Так вот, о нашем «деле»… У меня пошла работа. Неплохо пошла. А тут твои телеграммы. Телеграммы барыни, которой нечего делать в этом мире, кроме как устраивать сцены. (Бедный Скотт Фитцджеральд! Помнишь, как Хэм описал его трагедию? Он первым написал о том, что сцены жены приводят мужа, который ее любит, к импотенции. Это старик написал здорово, ты это просмотри еще раз в «Празднике, который всегда с тобой».)

Словом, я пошел в бар — напиться. Знаешь, когда чувствуешь себя одиноким и обворованным, надо обязательно напиться, чтобы завтра продолжать работу. Тогда будет стыдно своей слабости: «Ну ладно, ну шлет гадкие телеграммы, а ты что же? Оказался слабее вздорной бабы? Черт с ней, пусть шлет свои телеграммы».

Лучше бы сменить, конечно, отель, чтобы не читать эту твою гадость. И вот в том баре я встретился с ней. Наверное, ты со своими вздыхателями говорила так же, как она со мной. Она тоже умна — вроде тебя, но на поверку оказалась такой же глупой, как и ты. И еще подлой.
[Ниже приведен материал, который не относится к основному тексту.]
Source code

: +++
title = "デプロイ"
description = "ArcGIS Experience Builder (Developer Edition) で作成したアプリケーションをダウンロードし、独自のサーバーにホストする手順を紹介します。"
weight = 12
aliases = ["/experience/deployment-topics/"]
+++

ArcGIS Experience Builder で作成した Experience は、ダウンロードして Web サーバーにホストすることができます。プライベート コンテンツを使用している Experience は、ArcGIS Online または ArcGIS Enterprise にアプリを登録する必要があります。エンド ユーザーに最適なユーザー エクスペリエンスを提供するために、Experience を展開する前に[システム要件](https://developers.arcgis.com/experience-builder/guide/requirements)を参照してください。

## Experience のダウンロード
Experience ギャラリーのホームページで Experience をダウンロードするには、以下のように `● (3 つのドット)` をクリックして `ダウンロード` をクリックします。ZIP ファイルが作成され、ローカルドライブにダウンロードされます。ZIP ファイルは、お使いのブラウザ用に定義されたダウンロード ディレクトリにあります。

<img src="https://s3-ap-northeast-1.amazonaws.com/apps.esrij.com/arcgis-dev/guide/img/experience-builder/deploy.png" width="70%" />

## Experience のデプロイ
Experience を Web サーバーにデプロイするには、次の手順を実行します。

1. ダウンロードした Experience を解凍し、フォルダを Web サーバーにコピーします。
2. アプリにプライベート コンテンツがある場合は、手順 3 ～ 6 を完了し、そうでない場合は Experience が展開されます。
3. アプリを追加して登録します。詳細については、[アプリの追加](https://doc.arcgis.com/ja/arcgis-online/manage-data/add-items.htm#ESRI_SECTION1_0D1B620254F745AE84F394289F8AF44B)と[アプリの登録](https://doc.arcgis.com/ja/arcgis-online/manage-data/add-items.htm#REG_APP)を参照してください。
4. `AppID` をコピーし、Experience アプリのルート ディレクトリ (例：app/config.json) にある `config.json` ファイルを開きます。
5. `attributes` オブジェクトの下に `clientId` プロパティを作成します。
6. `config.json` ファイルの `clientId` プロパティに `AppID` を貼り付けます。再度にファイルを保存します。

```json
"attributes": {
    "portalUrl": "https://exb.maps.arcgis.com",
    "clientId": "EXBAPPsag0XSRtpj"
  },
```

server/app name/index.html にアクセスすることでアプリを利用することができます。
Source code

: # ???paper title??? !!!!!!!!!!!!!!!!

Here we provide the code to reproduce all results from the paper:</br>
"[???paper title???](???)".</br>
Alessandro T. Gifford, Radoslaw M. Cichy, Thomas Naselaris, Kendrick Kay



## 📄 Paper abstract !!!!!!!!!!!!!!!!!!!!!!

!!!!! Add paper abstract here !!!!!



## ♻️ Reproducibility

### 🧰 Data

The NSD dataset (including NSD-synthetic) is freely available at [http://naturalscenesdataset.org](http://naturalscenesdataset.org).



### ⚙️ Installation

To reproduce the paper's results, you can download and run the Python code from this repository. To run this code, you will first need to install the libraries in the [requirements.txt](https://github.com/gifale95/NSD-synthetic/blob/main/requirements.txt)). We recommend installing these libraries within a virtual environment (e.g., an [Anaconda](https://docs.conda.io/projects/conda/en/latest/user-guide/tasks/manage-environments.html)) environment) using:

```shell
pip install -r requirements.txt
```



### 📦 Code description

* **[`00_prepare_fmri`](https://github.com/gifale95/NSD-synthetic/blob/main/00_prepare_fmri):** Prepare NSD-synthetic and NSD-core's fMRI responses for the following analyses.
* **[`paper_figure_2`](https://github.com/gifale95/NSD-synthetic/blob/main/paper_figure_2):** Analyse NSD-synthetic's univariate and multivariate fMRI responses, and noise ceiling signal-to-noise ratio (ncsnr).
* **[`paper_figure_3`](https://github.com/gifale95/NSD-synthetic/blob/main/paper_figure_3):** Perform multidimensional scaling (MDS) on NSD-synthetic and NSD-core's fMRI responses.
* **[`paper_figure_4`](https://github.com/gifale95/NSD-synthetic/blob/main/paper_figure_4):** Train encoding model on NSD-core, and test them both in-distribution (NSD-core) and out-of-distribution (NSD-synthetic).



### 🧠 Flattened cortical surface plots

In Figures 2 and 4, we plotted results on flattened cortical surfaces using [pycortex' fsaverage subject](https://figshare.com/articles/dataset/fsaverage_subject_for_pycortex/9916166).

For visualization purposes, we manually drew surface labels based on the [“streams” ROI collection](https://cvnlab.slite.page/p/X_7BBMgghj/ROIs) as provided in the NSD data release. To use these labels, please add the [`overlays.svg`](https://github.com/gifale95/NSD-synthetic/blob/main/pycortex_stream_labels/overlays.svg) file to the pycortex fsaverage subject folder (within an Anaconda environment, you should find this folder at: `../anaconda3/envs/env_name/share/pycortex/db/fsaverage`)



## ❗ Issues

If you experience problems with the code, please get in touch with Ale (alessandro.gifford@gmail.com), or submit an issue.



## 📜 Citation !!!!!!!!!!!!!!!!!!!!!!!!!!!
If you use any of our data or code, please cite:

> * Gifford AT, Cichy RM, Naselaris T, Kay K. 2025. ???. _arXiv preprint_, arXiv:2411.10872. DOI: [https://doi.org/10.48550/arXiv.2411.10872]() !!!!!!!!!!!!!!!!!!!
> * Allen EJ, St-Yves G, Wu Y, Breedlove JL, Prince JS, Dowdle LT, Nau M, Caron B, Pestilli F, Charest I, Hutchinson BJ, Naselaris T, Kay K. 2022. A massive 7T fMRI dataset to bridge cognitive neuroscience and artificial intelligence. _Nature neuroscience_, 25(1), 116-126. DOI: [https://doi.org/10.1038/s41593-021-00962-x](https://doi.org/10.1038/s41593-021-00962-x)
Хотя глупость страшнее подлости. Так вот, она говорила, и я говорил, я молчал, и она молчала, и пили мы на равных, и была она в отличие от потаскушек, с которыми я встречался после твоих сцен, — это была моя месть тебе, только месть, — была она чем-то похожа на тебя, но только она не ревновала меня и не посылала мне телеграммы. Теперь-то я понял: она просто не имела на это права. Знаешь, лучшая форма любви — это когда на нее не имеешь права. (Боже мой, как приятно сидеть в тюрьме и не думать о завтрашней съемке и о том, что надо договариваться с герром Сабо о прокате картины в Англии, и не надо выслушивать истерики продюсера о перерасходе денег, и не надо думать о том, что ты просила сменить дом на район Миттльзее — там сухо, а ты не переносишь сырости.)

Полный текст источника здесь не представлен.